* [Saved data entries]:

-- Opening Marker --

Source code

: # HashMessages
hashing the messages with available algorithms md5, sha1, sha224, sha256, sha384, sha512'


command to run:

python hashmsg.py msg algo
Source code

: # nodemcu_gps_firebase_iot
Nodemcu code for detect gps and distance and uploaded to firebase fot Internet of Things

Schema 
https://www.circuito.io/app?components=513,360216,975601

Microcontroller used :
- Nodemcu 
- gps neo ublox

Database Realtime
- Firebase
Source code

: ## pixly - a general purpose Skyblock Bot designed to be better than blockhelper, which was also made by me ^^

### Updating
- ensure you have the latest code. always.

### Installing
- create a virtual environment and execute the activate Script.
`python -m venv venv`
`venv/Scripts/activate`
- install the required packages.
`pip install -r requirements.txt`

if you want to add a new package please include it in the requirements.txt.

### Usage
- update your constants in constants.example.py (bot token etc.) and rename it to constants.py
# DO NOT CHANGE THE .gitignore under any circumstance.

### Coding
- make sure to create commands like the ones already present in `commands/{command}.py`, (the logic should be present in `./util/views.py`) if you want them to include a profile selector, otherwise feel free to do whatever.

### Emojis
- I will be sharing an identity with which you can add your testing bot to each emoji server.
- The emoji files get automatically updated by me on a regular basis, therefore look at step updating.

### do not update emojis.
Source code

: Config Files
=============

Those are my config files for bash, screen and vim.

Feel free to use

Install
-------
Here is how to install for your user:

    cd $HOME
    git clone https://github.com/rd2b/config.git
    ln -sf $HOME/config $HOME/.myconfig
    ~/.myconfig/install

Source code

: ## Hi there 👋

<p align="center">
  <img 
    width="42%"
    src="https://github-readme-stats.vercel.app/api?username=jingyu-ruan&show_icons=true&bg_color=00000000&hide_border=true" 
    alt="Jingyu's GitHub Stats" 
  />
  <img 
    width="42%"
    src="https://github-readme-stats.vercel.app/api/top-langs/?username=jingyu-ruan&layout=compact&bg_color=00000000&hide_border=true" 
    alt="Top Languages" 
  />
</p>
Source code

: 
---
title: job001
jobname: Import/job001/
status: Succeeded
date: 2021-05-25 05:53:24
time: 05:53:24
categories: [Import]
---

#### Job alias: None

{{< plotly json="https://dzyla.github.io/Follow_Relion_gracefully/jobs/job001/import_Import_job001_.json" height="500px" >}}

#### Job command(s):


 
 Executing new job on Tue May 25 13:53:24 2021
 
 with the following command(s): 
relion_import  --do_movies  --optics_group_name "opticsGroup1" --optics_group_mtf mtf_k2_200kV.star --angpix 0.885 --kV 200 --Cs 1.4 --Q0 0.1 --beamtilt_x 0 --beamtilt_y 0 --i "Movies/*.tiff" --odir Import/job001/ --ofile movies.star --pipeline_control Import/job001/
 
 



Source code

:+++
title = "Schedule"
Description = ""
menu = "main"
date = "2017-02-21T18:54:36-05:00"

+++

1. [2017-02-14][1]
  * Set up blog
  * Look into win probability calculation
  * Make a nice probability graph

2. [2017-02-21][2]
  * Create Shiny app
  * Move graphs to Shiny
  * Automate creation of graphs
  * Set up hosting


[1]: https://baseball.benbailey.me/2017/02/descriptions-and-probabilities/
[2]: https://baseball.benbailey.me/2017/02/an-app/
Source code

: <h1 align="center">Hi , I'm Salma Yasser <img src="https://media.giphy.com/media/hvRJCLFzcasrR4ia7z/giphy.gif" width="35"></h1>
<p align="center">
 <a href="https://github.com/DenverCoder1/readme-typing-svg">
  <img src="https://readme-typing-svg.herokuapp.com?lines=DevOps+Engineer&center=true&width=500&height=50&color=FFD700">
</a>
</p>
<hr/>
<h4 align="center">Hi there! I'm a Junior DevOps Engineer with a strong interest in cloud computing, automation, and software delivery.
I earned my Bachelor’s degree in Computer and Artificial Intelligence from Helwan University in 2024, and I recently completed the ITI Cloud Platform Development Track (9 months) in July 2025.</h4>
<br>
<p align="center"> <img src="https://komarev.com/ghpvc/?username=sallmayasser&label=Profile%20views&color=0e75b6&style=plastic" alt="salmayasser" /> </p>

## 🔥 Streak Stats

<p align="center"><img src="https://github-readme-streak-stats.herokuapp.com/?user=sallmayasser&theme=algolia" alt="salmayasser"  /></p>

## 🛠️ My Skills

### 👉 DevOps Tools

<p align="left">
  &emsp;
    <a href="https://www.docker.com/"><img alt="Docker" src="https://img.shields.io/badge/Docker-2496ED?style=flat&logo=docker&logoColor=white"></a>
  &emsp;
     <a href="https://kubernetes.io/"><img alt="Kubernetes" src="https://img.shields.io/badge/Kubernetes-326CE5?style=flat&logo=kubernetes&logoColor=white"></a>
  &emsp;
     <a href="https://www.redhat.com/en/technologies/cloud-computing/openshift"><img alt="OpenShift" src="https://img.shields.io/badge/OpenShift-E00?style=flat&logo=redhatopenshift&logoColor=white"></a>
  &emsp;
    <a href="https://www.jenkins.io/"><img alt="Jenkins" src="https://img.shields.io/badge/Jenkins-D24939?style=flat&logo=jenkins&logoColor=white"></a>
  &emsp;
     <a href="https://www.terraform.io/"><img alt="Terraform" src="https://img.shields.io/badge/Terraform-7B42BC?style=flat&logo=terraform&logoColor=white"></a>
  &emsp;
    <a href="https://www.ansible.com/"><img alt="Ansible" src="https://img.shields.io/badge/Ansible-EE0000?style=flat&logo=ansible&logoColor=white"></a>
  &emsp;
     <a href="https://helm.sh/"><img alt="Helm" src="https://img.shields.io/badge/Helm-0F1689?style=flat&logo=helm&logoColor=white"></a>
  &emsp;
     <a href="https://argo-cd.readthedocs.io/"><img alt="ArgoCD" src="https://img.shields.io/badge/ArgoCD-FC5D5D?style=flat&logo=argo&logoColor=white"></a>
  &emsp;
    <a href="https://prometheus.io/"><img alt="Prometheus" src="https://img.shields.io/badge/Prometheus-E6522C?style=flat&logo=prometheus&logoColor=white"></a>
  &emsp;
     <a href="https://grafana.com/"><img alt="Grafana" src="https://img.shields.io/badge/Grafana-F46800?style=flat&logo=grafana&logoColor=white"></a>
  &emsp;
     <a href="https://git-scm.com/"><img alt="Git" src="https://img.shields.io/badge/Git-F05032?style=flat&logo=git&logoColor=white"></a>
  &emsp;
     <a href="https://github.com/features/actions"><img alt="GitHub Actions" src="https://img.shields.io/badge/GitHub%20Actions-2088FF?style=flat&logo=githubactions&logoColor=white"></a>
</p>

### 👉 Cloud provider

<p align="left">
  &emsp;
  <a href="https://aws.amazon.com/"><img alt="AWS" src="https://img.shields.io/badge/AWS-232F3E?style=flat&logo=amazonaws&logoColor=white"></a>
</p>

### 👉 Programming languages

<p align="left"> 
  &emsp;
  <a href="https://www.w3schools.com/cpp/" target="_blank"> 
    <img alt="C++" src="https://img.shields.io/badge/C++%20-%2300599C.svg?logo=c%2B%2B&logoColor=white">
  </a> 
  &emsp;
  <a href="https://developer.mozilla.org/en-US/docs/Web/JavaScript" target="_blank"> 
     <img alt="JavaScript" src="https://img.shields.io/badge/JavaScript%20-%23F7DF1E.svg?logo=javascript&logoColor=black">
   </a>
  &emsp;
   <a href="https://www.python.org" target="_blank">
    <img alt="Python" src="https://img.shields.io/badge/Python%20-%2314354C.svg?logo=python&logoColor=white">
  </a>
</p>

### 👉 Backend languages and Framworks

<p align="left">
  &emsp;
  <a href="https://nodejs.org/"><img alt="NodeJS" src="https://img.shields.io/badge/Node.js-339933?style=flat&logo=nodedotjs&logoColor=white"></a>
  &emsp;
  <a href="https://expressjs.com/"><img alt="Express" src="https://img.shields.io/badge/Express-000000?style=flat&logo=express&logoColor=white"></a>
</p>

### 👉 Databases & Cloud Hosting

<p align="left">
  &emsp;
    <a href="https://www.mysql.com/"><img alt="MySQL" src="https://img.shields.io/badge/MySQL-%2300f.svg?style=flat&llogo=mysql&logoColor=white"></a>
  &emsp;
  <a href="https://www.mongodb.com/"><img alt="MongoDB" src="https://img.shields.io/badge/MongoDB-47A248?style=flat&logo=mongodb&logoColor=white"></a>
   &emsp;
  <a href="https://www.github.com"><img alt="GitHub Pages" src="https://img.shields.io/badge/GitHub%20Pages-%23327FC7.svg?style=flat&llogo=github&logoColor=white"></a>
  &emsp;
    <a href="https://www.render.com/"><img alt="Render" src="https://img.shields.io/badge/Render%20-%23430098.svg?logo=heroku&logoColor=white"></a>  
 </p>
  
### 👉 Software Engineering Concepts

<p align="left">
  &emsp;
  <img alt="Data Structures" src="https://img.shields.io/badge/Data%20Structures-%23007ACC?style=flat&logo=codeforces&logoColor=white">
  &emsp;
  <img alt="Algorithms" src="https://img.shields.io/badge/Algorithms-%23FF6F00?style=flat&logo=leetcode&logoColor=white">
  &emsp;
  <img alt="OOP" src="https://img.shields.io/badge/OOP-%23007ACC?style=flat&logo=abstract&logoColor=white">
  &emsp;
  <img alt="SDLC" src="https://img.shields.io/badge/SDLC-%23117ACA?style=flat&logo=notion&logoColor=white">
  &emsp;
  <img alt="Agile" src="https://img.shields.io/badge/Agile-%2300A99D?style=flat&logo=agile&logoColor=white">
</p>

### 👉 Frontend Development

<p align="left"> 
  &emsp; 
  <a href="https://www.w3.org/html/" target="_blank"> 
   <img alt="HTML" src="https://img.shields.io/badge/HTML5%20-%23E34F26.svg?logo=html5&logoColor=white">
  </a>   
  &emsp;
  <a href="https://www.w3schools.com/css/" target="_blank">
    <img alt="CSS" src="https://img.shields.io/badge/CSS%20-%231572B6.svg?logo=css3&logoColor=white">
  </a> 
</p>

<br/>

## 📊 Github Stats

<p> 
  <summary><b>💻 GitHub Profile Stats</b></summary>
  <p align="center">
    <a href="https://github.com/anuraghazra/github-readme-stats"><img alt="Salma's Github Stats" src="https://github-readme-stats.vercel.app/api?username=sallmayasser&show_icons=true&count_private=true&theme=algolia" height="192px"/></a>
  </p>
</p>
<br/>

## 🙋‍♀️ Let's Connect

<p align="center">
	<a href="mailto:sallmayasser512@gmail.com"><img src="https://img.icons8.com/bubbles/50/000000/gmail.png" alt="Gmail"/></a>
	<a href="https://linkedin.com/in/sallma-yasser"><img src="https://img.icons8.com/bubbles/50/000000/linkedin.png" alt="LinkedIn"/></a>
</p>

-- Closing Marker --
-- Opening Marker --

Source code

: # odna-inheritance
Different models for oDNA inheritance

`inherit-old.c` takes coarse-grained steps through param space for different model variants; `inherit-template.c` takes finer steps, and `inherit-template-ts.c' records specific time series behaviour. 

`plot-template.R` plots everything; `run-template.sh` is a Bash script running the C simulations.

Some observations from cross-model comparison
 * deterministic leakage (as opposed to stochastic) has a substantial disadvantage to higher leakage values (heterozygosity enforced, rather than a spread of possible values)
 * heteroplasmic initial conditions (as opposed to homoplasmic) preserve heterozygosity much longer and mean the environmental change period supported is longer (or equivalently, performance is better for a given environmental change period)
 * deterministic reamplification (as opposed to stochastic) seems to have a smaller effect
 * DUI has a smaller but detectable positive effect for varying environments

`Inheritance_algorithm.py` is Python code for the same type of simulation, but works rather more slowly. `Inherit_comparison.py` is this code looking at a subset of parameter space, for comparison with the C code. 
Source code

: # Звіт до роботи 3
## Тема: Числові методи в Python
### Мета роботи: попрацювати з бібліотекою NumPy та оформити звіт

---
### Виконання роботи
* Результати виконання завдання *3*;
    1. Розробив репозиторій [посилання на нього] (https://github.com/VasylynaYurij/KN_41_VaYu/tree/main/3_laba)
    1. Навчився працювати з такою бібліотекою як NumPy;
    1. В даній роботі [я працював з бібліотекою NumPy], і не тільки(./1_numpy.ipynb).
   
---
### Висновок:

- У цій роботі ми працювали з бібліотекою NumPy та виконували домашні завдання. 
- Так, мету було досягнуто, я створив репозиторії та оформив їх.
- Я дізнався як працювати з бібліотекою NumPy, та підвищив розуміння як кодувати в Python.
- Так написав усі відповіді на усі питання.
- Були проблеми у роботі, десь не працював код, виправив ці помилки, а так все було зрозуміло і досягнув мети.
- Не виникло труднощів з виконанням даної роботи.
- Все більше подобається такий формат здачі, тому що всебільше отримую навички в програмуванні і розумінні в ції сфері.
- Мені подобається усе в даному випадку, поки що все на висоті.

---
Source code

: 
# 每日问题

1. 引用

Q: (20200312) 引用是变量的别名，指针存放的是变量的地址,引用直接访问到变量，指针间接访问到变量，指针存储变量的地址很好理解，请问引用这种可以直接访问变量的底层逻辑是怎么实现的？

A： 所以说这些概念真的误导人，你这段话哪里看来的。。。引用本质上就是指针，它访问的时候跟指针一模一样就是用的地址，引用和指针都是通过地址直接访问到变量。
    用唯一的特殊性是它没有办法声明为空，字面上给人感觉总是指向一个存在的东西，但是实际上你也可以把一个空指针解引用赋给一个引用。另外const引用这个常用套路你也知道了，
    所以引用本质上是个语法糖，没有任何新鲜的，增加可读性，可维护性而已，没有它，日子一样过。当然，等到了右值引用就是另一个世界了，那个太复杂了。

-- Closing Marker --

* [REQUIRED ACTION]:
Filter the preceding entries down to the lines with "have".

* [EXERCISE SOLUTION]:
- ensure you have the latest code. always.
 * deterministic reamplification (as opposed to stochastic) seems to have a smaller effect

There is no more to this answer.